“Old” information used to invade Iraq

A CIA internal review panel has concluded that US intelligence analysts lacked new, hard information about Iraqi weapons of mass destruction after UN inspectors left Iraq in 1998. They relied on data from the early and mid-1990s in the run-up to the Iraq war, The Washington Post reported on Friday.

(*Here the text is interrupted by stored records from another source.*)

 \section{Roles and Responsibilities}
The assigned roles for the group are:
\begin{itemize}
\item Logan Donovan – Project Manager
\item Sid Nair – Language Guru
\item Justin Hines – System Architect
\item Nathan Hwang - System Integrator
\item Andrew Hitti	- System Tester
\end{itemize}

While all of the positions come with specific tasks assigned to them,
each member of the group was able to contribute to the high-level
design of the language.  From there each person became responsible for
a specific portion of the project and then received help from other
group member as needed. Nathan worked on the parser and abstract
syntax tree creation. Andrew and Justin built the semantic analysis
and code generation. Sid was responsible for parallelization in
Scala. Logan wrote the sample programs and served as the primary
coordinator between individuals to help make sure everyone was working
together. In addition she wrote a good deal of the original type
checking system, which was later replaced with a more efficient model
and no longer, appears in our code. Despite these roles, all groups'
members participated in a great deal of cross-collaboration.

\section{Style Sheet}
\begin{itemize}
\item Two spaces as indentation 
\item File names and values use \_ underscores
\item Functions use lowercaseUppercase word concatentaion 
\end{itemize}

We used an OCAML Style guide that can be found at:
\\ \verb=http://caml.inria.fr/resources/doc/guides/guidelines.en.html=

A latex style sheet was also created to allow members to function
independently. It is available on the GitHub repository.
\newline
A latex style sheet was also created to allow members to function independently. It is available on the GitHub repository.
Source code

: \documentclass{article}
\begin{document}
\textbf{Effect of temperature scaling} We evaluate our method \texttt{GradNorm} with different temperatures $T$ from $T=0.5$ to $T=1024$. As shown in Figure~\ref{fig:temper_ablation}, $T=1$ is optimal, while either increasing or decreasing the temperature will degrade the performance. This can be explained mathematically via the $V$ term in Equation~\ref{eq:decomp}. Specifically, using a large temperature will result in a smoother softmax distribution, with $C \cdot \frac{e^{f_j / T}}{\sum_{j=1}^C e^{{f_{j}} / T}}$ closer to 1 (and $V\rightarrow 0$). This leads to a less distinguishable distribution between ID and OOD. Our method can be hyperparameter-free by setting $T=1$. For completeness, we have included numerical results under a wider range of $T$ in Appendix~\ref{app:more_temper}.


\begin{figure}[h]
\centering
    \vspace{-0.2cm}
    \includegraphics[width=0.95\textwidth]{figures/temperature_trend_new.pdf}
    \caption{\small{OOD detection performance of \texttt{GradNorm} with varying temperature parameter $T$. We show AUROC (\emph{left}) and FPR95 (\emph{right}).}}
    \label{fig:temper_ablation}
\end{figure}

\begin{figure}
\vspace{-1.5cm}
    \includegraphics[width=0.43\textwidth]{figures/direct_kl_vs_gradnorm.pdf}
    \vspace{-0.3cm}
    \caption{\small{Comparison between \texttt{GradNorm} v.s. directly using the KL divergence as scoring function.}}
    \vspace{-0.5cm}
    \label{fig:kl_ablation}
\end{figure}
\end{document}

US unable to back up with evidence the reasons for invasion

The newspaper said the Central Intelligence Agency’s (CIA) findings that Iraqi President Saddam Hussein in 2003 was pursuing biological, chemical and nuclear programmes were based primarily on this old information.

  

However, despite the fact that the post-1998 evidence was largely circumstantial or “inferential,” the panel said the CIA’s belief that Saddam Hussein had weapons of mass destruction was justified, according to the report.

  

“It would have been very hard to conclude those programmes were not continuing, based on the reports being gathered in recent years about Iraqi purchases and other activities before the war,” the Post quoted Richard Kerr, a former CIA deputy director who headed the four-person review panel as saying.

 

US intelligence agencies have been scrambling to cover up their failures in the period before the Iraq war. 

 

Reports qualified

  

Kerr said the intelligence reports given to the Bush administration prior to the invasion by the CIA, the Pentagon and State Department contained caveats and disagreements on data underlying some judgments, such as whether Iraq‘s nuclear programme was being reconstituted, according to the paper.

 

On another controversial Iraq intelligence issue, the panel’s report indicated that although al-Qaida network and Saddam Hussein had a common enemy in the United States, “it was not at all clear there was any coordination or joint activities,” said the Post, quoting an individual inside the CIA familiar with the report.

  

Iraq‘s alleged possession of weapons of mass destruction and links with al-Qaida were touted by US President George Bush among the key reasons for invading Iraq.